Thank God that most of us will never go through trials which demand and try our senses to the utmost, much like the description above. However, all of us will have to face trials and situations which demand us to make a choice: do we abandon our faith and try and go it alone, or do we cling to our faith and trust in our sovereign Lord to pull us through? For those who have faced dire circumstances—and I’m not talking a bad hair day here—it is self-evident that the most difficult thing in life is to hold on to one’s faith in the face of trials. The human nature is wired to be a crowd follower: where the wind blows, that’s where the soul goes. However, it is in having escaped the grips of a trial by tenaciously holding on to one’s convictions that releases the kingdom of God within us, and once done, the great mystery of God is no longer out of our reach.
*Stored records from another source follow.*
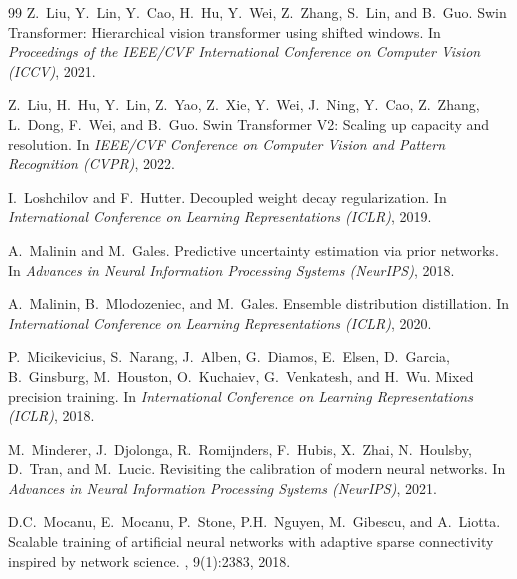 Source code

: \documentclass[letterpaper]{article} %
\begin{document}
\begin{thebibliography}{99}
Z.~Liu, Y.~Lin, Y.~Cao, H.~Hu, Y.~Wei, Z.~Zhang, S.~Lin, and B.~Guo.
\newblock Swin Transformer: Hierarchical vision transformer using shifted windows.
\newblock In {\em Proceedings of the IEEE/CVF International Conference on Computer Vision (ICCV)}, 2021.

Z.~Liu, H.~Hu, Y.~Lin, Z.~Yao, Z.~Xie, Y.~Wei, J.~Ning, Y.~Cao, Z.~Zhang, L.~Dong, F.~Wei, and B.~Guo.
\newblock Swin Transformer V2: Scaling up capacity and resolution.
\newblock In {\em IEEE/CVF Conference on Computer Vision and Pattern Recognition (CVPR)}, 2022.

I.~Loshchilov and F.~Hutter.
\newblock Decoupled weight decay regularization.
\newblock In {\em International Conference on Learning Representations (ICLR)}, 2019.

A.~Malinin and M.~Gales.
\newblock Predictive uncertainty estimation via prior networks.
\newblock In {\em Advances in Neural Information Processing Systems (NeurIPS)}, 2018.

A.~Malinin, B.~Mlodozeniec, and M.~Gales.
\newblock Ensemble distribution distillation.
\newblock In {\em International Conference on Learning Representations (ICLR)}, 2020.

P.~Micikevicius, S.~Narang, J.~Alben, G.~Diamos, E.~Elsen, D.~Garcia, B.~Ginsburg, M.~Houston, O.~Kuchaiev, G.~Venkatesh, and H.~Wu.
\newblock Mixed precision training.
\newblock In {\em International Conference on Learning Representations (ICLR)}, 2018.

M.~Minderer, J.~Djolonga, R.~Romijnders, F.~Hubis, X.~Zhai, N.~Houlsby, D.~Tran, and M.~Lucic.
\newblock Revisiting the calibration of modern neural networks.
\newblock In {\em Advances in Neural Information Processing Systems (NeurIPS)}, 2021.

D.C.~Mocanu, E.~Mocanu, P.~Stone, P.H.~Nguyen, M.~Gibescu, and A.~Liotta.
\newblock Scalable training of artificial neural networks with adaptive sparse connectivity inspired by network science.
, 9(1):2383, 2018.


\end{thebibliography}
\end{document}
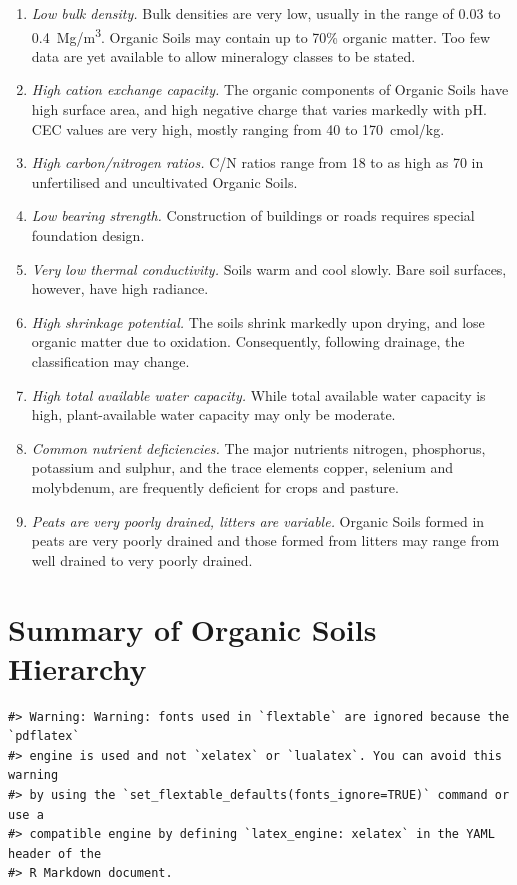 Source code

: \documentclass[
  letterpaper,
  DIV=11,
  numbers=noendperiod]{scrreprt}
\providecommand{\tightlist}{%
  \setlength{\itemsep}{0pt}\setlength{\parskip}{0pt}}\usepackage{longtable,booktabs,array}
\begin{document}
\begin{enumerate}
\def\labelenumi{\arabic{enumi}.}
\tightlist
\item
  \emph{Low bulk density.} Bulk densities are very low, usually in the
  range of 0.03 to 0.4~Mg/m\textsuperscript{3}. Organic Soils may
  contain up to 70\% organic matter. Too few data are yet available to
  allow mineralogy classes to be stated.
\item
  \emph{High cation exchange capacity.} The organic components of
  Organic Soils have high surface area, and high negative charge that
  varies markedly with pH. CEC values are very high, mostly ranging from
  40 to 170~cmol/kg.
\item
  \emph{High carbon/nitrogen ratios.} C/N ratios range from 18 to as
  high as 70 in unfertilised and uncultivated Organic Soils.
\item
  \emph{Low bearing strength.} Construction of buildings or roads
  requires special foundation design.
\item
  \emph{Very low thermal conductivity.} Soils warm and cool slowly. Bare
  soil surfaces, however, have high radiance.
\item
  \emph{High shrinkage potential.} The soils shrink markedly upon
  drying, and lose organic matter due to oxidation. Consequently,
  following drainage, the classification may change.
\item
  \emph{High total available water capacity.} While total available
  water capacity is high, plant-available water capacity may only be
  moderate.
\item
  \emph{Common nutrient deficiencies.} The major nutrients nitrogen,
  phosphorus, potassium and sulphur, and the trace elements copper,
  selenium and molybdenum, are frequently deficient for crops and
  pasture.
\item
  \emph{Peats are very poorly drained, litters are variable.} Organic
  Soils formed in peats are very poorly drained and those formed from
  litters may range from well drained to very poorly drained.
\end{enumerate}

\hypertarget{sec-sum-O}{%
\section{Summary of Organic Soils Hierarchy}\label{sec-sum-O}}

\begin{verbatim}
#> Warning: Warning: fonts used in `flextable` are ignored because the `pdflatex`
#> engine is used and not `xelatex` or `lualatex`. You can avoid this warning
#> by using the `set_flextable_defaults(fonts_ignore=TRUE)` command or use a
#> compatible engine by defining `latex_engine: xelatex` in the YAML header of the
#> R Markdown document.
\end{verbatim}
\end{document}
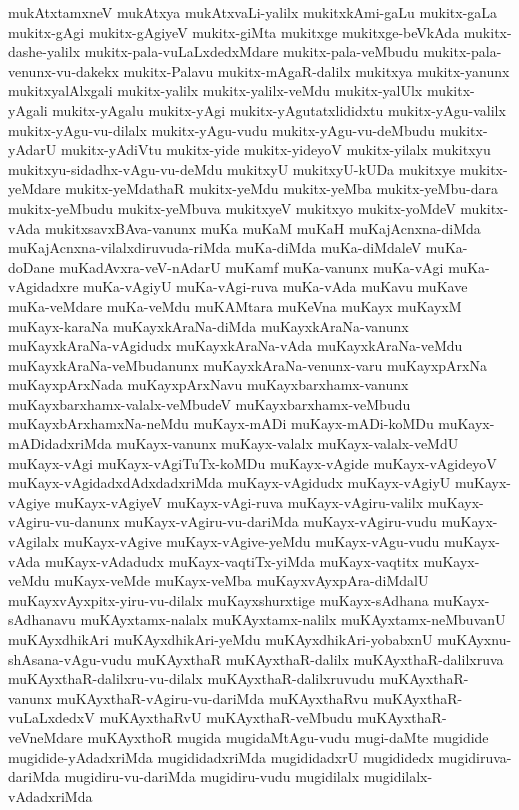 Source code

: {mukAtxtamxneV
mukAtxya
mukAtxvaLi-yalilx
mukitxkAmi-gaLu
mukitx-gaLa
mukitx-gAgi
mukitx-gAgiyeV
mukitx-giMta
mukitxge
mukitxge-beVkAda
mukitx-dashe-yalilx
mukitx-pala-vuLaLxdedxMdare
mukitx-pala-veMbudu
mukitx-pala-venunx-vu-dakekx
mukitx-Palavu
mukitx-mAgaR-dalilx
mukitxya
mukitx-yanunx
mukitxyalAlxgali
mukitx-yalilx
mukitx-yalilx-veMdu
mukitx-yalUlx
mukitx-yAgali
mukitx-yAgalu
mukitx-yAgi
mukitx-yAgutatxlididxtu
mukitx-yAgu-valilx
mukitx-yAgu-vu-dilalx
mukitx-yAgu-vudu
mukitx-yAgu-vu-deMbudu
mukitx-yAdarU
mukitx-yAdiVtu
mukitx-yide
mukitx-yideyoV
mukitx-yilalx
mukitxyu
mukitxyu-sidadhx-vAgu-vu-deMdu
mukitxyU
mukitxyU-kUDa
mukitxye
mukitx-yeMdare
mukitx-yeMdathaR
mukitx-yeMdu
mukitx-yeMba
mukitx-yeMbu-dara
mukitx-yeMbudu
mukitx-yeMbuva
mukitxyeV
mukitxyo
mukitx-yoMdeV
mukitx-vAda
mukitxsavxBAva-vanunx
muKa
muKaM
muKaH
muKajAcnxna-diMda
muKajAcnxna-vilalxdiruvuda-riMda
muKa-diMda
muKa-diMdaleV
muKa-doDane
muKadAvxra-veV-nAdarU
muKamf
muKa-vanunx
muKa-vAgi
muKa-vAgidadxre
muKa-vAgiyU
muKa-vAgi-ruva
muKa-vAda
muKavu
muKave
muKa-veMdare
muKa-veMdu
muKAMtara
muKeVna
muKayx
muKayxM
muKayx-karaNa
muKayxkAraNa-diMda
muKayxkAraNa-vanunx
muKayxkAraNa-vAgidudx
muKayxkAraNa-vAda
muKayxkAraNa-veMdu
muKayxkAraNa-veMbudanunx
muKayxkAraNa-venunx-varu
muKayxpArxNa
muKayxpArxNada
muKayxpArxNavu
muKayxbarxhamx-vanunx
muKayxbarxhamx-valalx-veMbudeV
muKayxbarxhamx-veMbudu
muKayxbArxhamxNa-neMdu
muKayx-mADi
muKayx-mADi-koMDu
muKayx-mADidadxriMda
muKayx-vanunx
muKayx-valalx
muKayx-valalx-veMdU
muKayx-vAgi
muKayx-vAgiTuTx-koMDu
muKayx-vAgide
muKayx-vAgideyoV
muKayx-vAgidadxdAdxdadxriMda
muKayx-vAgidudx
muKayx-vAgiyU
muKayx-vAgiye
muKayx-vAgiyeV
muKayx-vAgi-ruva
muKayx-vAgiru-valilx
muKayx-vAgiru-vu-danunx
muKayx-vAgiru-vu-dariMda
muKayx-vAgiru-vudu
muKayx-vAgilalx
muKayx-vAgive
muKayx-vAgive-yeMdu
muKayx-vAgu-vudu
muKayx-vAda
muKayx-vAdadudx
muKayx-vaqtiTx-yiMda
muKayx-vaqtitx
muKayx-veMdu
muKayx-veMde
muKayx-veMba
muKayxvAyxpAra-diMdalU
muKayxvAyxpitx-yiru-vu-dilalx
muKayxshurxtige
muKayx-sAdhana
muKayx-sAdhanavu
muKAyxtamx-nalalx
muKAyxtamx-nalilx
muKAyxtamx-neMbuvanU
muKAyxdhikAri
muKAyxdhikAri-yeMdu
muKAyxdhikAri-yobabxnU
muKAyxnu-shAsana-vAgu-vudu
muKAyxthaR
muKAyxthaR-dalilx
muKAyxthaR-dalilxruva
muKAyxthaR-dalilxru-vu-dilalx
muKAyxthaR-dalilxruvudu
muKAyxthaR-vanunx
muKAyxthaR-vAgiru-vu-dariMda
muKAyxthaRvu
muKAyxthaR-vuLaLxdedxV
muKAyxthaRvU
muKAyxthaR-veMbudu
muKAyxthaR-veVneMdare
muKAyxthoR
mugida
mugidaMtAgu-vudu
mugi-daMte
mugidide
mugidide-yAdadxriMda
mugididadxriMda
mugididadxrU
mugididedx
mugidiruva-dariMda
mugidiru-vu-dariMda
mugidiru-vudu
mugidilalx
mugidilalx-vAdadxriMda
}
Getting ensnared in the vortex of trial has to be one of the most taxing experiences that one can go through. During such a test, we cannot see the outcome as we are blinded by the whirling mass of problems that hem us in on all sides. We have entered the “no man’s maelstrom” which sucks us deeper into its center, permitting few to escape its wrath. The fortunate few who do become liberated from such a dilemma are the ones who release the situation over to God and trust that through His providence, all storms will eventually quiet.
Easier said than done. Yet we must hold on in such a turbulent situation. We must not lose heart when all security is gone, all sense of peace is obliterated, all sparks of hope are being doused with buckets of water. And though we want to turn the clock back to the pretrial period, we know we cannot. And though we steal a brief second during the trial to fantasize about a former time, a time when we could breathe easy, a time when life seemed to be what God had promised, a time when our senses were not so overwhelmed so as to forbid us to hear, to feel, to taste, to smell; the moment evanesces and the trial continues to pound us. We are overlooking the precipice. We are on the brink of death. All goes dark...
And then, just as God promised, on the third day, while the sun was breaking through the clouds high above, the rock rolled aside. The tomb was opened and the Christ God was risen. The pain and agony is over and the new life is begun. The escape has been negotiated and the victory is won.